── RECORDS TO USE ──
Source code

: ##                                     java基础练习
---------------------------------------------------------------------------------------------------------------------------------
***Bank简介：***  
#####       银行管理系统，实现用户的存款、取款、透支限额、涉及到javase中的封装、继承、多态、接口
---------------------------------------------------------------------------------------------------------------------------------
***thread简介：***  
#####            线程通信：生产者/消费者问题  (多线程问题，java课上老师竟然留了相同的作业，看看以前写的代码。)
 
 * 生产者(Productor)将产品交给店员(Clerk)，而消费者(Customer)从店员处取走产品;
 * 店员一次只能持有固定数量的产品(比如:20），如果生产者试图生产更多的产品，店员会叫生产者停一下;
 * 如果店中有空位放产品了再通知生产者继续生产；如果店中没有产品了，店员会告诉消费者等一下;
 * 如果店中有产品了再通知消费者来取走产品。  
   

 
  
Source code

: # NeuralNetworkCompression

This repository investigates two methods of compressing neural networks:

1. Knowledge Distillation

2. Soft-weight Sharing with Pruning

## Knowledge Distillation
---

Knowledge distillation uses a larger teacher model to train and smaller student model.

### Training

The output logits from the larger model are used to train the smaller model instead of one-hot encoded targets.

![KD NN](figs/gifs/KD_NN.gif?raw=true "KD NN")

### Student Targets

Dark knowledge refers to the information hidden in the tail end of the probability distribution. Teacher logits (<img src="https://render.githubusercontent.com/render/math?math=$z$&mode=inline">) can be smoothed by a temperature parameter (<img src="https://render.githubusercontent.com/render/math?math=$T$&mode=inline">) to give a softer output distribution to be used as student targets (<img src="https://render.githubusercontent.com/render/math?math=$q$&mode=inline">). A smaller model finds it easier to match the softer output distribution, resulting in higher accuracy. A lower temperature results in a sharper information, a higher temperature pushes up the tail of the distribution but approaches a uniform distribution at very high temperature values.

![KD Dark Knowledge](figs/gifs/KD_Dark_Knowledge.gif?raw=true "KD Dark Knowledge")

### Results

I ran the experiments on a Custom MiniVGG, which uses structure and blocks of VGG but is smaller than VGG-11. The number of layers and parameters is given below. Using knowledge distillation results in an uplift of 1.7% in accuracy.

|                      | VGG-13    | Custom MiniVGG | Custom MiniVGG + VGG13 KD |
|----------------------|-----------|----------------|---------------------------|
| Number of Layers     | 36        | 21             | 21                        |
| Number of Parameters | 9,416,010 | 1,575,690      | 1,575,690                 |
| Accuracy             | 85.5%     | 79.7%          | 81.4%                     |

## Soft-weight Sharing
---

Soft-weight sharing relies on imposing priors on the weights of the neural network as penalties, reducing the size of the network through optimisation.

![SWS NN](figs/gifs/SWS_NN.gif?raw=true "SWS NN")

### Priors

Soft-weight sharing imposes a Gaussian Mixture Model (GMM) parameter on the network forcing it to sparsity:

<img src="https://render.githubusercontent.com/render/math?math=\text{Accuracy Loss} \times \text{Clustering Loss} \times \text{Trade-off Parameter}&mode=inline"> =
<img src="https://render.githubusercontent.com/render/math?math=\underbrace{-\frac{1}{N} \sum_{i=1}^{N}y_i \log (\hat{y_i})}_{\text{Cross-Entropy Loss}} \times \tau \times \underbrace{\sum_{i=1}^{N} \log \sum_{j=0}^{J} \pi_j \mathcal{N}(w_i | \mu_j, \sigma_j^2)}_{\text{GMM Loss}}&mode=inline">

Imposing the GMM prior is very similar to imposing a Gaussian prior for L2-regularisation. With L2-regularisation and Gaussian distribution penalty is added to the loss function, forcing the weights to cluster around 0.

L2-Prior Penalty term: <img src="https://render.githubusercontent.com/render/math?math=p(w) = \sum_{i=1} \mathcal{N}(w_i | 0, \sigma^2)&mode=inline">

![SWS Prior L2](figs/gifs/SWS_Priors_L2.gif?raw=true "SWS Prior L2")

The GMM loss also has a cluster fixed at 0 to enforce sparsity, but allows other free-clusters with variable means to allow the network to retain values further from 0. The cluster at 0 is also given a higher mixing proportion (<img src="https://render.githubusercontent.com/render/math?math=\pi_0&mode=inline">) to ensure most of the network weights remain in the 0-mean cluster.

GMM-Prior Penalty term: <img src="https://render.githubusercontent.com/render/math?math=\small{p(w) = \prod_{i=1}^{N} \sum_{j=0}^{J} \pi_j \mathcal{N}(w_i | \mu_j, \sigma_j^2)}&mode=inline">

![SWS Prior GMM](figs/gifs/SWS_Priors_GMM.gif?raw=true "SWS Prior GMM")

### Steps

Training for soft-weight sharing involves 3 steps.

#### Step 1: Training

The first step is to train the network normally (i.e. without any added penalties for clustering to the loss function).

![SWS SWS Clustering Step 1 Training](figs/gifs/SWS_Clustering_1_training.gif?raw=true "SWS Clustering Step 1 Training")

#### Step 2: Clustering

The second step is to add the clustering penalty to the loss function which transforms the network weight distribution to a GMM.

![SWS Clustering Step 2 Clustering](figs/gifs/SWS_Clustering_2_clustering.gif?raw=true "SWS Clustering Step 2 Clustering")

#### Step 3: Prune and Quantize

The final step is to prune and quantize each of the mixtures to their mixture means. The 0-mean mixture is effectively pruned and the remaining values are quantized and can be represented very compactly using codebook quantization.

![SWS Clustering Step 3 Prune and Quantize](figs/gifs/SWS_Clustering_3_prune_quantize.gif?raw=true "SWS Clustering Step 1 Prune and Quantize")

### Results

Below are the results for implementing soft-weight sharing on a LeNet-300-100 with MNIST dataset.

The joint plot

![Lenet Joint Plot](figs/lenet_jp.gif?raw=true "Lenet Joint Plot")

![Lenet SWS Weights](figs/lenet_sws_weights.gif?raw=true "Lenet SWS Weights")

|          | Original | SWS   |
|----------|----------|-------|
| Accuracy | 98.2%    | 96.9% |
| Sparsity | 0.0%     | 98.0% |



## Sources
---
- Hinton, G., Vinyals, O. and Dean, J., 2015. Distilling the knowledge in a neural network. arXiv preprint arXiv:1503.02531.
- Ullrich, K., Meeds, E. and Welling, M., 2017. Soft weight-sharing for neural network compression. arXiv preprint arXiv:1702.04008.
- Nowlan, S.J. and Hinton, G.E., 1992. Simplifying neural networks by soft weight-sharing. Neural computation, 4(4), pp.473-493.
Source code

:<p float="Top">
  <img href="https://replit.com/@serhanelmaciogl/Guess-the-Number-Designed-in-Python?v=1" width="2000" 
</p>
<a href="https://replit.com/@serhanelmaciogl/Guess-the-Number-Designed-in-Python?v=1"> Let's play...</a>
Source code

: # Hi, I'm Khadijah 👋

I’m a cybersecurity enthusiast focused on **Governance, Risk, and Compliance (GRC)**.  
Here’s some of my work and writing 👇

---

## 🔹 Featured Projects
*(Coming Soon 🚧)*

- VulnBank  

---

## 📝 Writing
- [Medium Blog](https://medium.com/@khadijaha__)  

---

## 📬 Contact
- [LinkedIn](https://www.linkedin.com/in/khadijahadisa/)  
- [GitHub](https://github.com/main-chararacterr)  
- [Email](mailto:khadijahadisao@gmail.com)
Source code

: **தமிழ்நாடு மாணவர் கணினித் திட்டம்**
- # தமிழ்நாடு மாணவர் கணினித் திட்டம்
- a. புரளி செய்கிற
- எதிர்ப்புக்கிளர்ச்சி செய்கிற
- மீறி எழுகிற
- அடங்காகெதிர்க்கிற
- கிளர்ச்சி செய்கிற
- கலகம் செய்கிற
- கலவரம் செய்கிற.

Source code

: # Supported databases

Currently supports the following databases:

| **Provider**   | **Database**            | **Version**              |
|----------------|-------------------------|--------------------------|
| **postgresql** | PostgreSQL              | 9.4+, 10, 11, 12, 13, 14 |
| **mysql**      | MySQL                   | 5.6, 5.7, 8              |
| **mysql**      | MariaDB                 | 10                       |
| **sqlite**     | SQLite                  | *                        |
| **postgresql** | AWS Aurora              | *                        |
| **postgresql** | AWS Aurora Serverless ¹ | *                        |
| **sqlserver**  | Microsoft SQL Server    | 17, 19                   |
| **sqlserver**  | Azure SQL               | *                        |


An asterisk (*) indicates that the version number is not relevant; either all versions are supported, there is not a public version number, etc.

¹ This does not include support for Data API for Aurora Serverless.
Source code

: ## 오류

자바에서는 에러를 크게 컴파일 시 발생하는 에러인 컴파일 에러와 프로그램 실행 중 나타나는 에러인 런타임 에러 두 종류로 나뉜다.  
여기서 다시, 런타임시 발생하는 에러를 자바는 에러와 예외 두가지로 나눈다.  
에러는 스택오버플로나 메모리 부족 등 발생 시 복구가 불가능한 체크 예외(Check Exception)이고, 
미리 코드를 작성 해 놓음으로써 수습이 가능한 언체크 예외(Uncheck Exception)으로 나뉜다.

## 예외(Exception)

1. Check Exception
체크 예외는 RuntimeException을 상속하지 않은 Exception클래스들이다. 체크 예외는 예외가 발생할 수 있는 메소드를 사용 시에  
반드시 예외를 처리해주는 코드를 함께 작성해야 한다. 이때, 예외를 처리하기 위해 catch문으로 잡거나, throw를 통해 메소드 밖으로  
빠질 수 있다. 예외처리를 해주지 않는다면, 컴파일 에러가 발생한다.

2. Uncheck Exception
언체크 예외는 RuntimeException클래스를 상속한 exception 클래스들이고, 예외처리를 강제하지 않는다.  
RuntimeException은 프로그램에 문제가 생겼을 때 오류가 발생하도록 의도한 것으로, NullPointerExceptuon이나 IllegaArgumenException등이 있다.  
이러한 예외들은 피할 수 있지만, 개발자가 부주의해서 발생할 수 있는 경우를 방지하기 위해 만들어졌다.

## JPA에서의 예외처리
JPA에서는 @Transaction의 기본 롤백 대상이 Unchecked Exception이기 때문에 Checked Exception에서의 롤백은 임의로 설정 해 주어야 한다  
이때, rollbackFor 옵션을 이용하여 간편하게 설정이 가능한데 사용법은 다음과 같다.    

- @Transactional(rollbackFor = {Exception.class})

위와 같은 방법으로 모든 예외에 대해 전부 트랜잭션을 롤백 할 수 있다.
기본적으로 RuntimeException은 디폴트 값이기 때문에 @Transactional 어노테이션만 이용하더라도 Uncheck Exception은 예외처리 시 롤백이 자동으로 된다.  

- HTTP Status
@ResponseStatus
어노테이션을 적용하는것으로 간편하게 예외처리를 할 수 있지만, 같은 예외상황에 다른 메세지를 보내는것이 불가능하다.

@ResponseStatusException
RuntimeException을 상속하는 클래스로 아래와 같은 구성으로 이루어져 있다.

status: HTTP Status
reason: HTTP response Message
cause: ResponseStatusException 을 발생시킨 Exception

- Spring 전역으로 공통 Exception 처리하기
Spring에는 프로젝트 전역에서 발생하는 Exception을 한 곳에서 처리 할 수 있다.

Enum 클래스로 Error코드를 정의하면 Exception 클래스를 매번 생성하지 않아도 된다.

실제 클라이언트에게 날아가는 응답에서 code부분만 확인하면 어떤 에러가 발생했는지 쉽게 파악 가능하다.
───
▶ [WORK INSTRUCTIONS] The answer must be the line containing "기본적으로 RuntimeException은 디폴트" and every line after it to the end of the records, repeated exactly.

▶ [WRITTEN SOLUTION]
기본적으로 RuntimeException은 디폴트 값이기 때문에 @Transactional 어노테이션만 이용하더라도 Uncheck Exception은 예외처리 시 롤백이 자동으로 된다.  

- HTTP Status
@ResponseStatus
어노테이션을 적용하는것으로 간편하게 예외처리를 할 수 있지만, 같은 예외상황에 다른 메세지를 보내는것이 불가능하다.

@ResponseStatusException
RuntimeException을 상속하는 클래스로 아래와 같은 구성으로 이루어져 있다.

status: HTTP Status
reason: HTTP response Message
cause: ResponseStatusException 을 발생시킨 Exception

- Spring 전역으로 공통 Exception 처리하기
Spring에는 프로젝트 전역에서 발생하는 Exception을 한 곳에서 처리 할 수 있다.

Enum 클래스로 Error코드를 정의하면 Exception 클래스를 매번 생성하지 않아도 된다.

실제 클라이언트에게 날아가는 응답에서 code부분만 확인하면 어떤 에러가 발생했는지 쉽게 파악 가능하다.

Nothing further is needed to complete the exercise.